Blue Hydrangea Shrub ships 12-18"
Blue Hydrangeas has a mature height and spread ranging from 5 to 8 feet, and thrives in plant hardiness zones 6 through 9. Their size combined with their preference for partial shade makes them high understory shrubs around trees as well as dazzling foundation plants around buildings. They do best when given morning sun with tone for the hot afternoons and fertile, moist, well-drained soil. Now, regarding the tricks they can perform, the first is their ability to change color. For the first 2 or 3 years, while establishing themselves, Blue Hydrangeas are pink. Once they’re settled in, aluminum sulfate or another acidifier can be added to the surrounding soil to lower its pH level and cause the hydrangea blooms to switch to blue. Like their close cousin, hydrangea Serrata, a strongly acidic soil brings out this color while an alkaline soil ensures deep pink blossoms. A second ace possessed by this hydrangea is its blue flowers. This color is pretty uncommon, and blue-flowering shrubs form a very exclusive club. Blue Hydrangeas top them all by developing 6 to 8-inch clusters bolstered by deep green jagged leaves up to 8 inches long. For a third asset, the Blue Hydrangea first presents its flowers at the beginning of July with new flowers appearing over two months. Afterward, the clusters remain for the rest of the growing season. If this isn’t enough time to enjoy the beauty, the fourth ace should take care of it. The Blue Hydrangea is exceptional as a cut flower. It’s as easy as cutting flower clusters with a foot of stem attached and placing them in a vase with 6 inches of water. Just put the jar out of direct sunlight and let the water evaporate naturally.

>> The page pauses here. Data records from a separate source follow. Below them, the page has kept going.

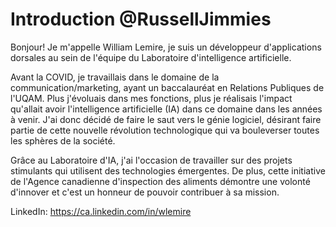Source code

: # Introduction @RussellJimmies
Bonjour! Je m'appelle William Lemire, je suis un développeur d'applications dorsales au sein de l'équipe du Laboratoire d'intelligence artificielle. 

Avant la COVID, je travaillais dans le domaine de la communication/marketing, ayant un baccalauréat en Relations Publiques de l'UQAM. Plus j'évoluais dans mes fonctions, plus je réalisais l'impact qu'allait avoir l'intelligence artificielle (IA) dans ce domaine dans les années à venir. J'ai donc décidé de faire le saut vers le génie logiciel, désirant faire partie de cette nouvelle révolution technologique qui va bouleverser toutes les sphères de la société. 

Grâce au Laboratoire d'IA, j'ai l'occasion de travailler sur des projets stimulants qui utilisent des technologies émergentes. De plus, cette initiative de l'Agence canadienne d'inspection des aliments démontre une volonté d'innover et c'est un honneur de pouvoir contribuer à sa mission.

LinkedIn: https://ca.linkedin.com/in/wlemire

Big Leaf Hydrangea - Hydrangea macrophylla
One of the most famous blue flowers for your garden is the charming, reliable hydrangea. Whether you wish to create a stunning landscape, enjoy gorgeous specimen plants in a carefree garden, or create beautiful bouquets, these versatile perennial shrubs produce giant, long-lasting, ball-shaped flowers that will please any eye. Hydrangeas can grow in full sun if watered well but bloom more freely in partial shade. Simple to build, they will fill in space in just one summer. They do best with morning sun and afternoon tone and should be planted in moist, well-drained soil. To encourage your hydrangeas to produce blue flowers, grow them in soil that has a pH of 5.2-5.5. You can lower the pH level of your land by adding soil acidifier or by applying an acidic organic mulch, such as pine needles. The soil should be kept moist all the time, but not too wet. Spring or fall, when temperatures are mild, are the best times to plant hydrangeas. Hardy in Zones 6-9, big leaf hydrangeas have two bloom shapes, round mopheads, and flat lacecaps. Typically flowering in early summer on buds set the previous year, these hydrangeas can reach up to six feet tall and eight feet wide. Proper pruning is essential in the growth of hydrangeas. Because the blooms appear on the previous year's growth, only the stems that produced this year's flowers should be pruned; otherwise, there will not be blooms the following year. All the old flowering shoots must be removed down to the area on the stem where new growth is developing. Prune in summer or early fall as soon as the flowering season ends. When there is severe cold winter weather hydrangeas should be covered. Your hydrangeas will become showstoppers with consistent, natural care.